Only the lines from the one with "November 3, 2023 & 1.0 & Updated" onward are wanted, through the last line of the entries, set down exactly.

---------------

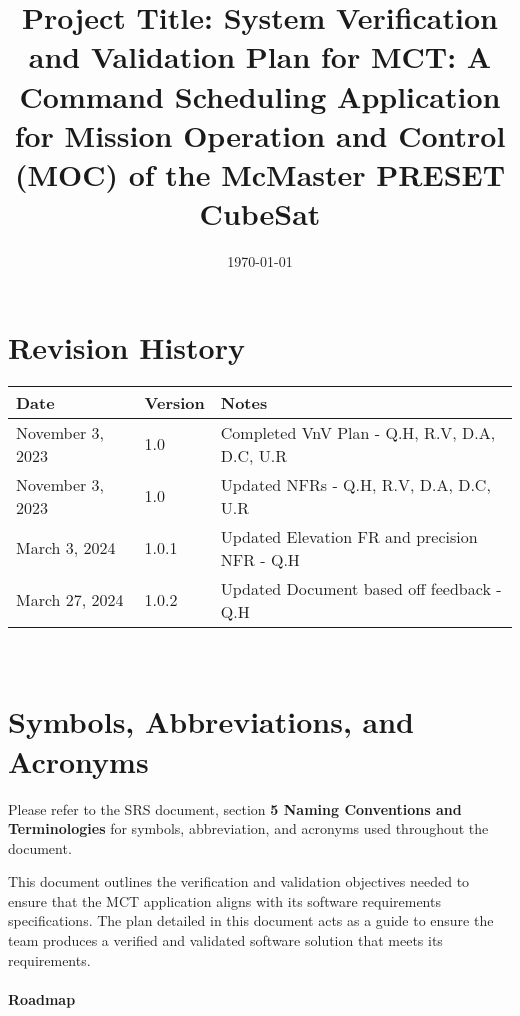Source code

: \documentclass[12pt, titlepage]{article}
\begin{document}
\title{Project Title: System Verification and Validation Plan for MCT: A Command Scheduling Application for Mission Operation and Control (MOC) of the McMaster PRESET CubeSat}
\author{\authname}
\date{\today}
	
\maketitle


\section*{Revision History}

\begin{tabularx}{\textwidth}{p{3cm}p{2cm}X}
\toprule {\bf Date} & {\bf Version} & {\bf Notes}\\
\midrule
November 3, 2023 & 1.0 & Completed VnV Plan - Q.H, R.V, D.A, D.C, U.R\\

November 3, 2023 & 1.0 & Updated NFRs - Q.H, R.V, D.A, D.C, U.R\\
March 3, 2024 & 1.0.1 & Updated Elevation FR and precision NFR - Q.H\\
March 27, 2024 & 1.0.2 & Updated Document based off feedback - Q.H\\

\bottomrule
\end{tabularx}

~\\

\newpage

\tableofcontents

\newpage

\section{Symbols, Abbreviations, and Acronyms}

Please refer to the SRS document, section \textbf{5 Naming Conventions and Terminologies} for symbols, abbreviation, and acronyms used throughout the document.


This document outlines the verification and validation objectives needed to ensure that the MCT application aligns with its software requirements specifications. The plan detailed in this document acts as a guide to ensure the team produces a verified and validated software solution that meets its requirements. 
\\\\
\textbf{Roadmap}
\end{document}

---------------

- [RESULT OF THIS TASK]
November 3, 2023 & 1.0 & Updated NFRs - Q.H, R.V, D.A, D.C, U.R\\
March 3, 2024 & 1.0.1 & Updated Elevation FR and precision NFR - Q.H\\
March 27, 2024 & 1.0.2 & Updated Document based off feedback - Q.H\\

\bottomrule
\end{tabularx}

~\\

\newpage

\tableofcontents

\newpage

\section{Symbols, Abbreviations, and Acronyms}

Please refer to the SRS document, section \textbf{5 Naming Conventions and Terminologies} for symbols, abbreviation, and acronyms used throughout the document.


This document outlines the verification and validation objectives needed to ensure that the MCT application aligns with its software requirements specifications. The plan detailed in this document acts as a guide to ensure the team produces a verified and validated software solution that meets its requirements. 
\\\\
\textbf{Roadmap}
\end{document}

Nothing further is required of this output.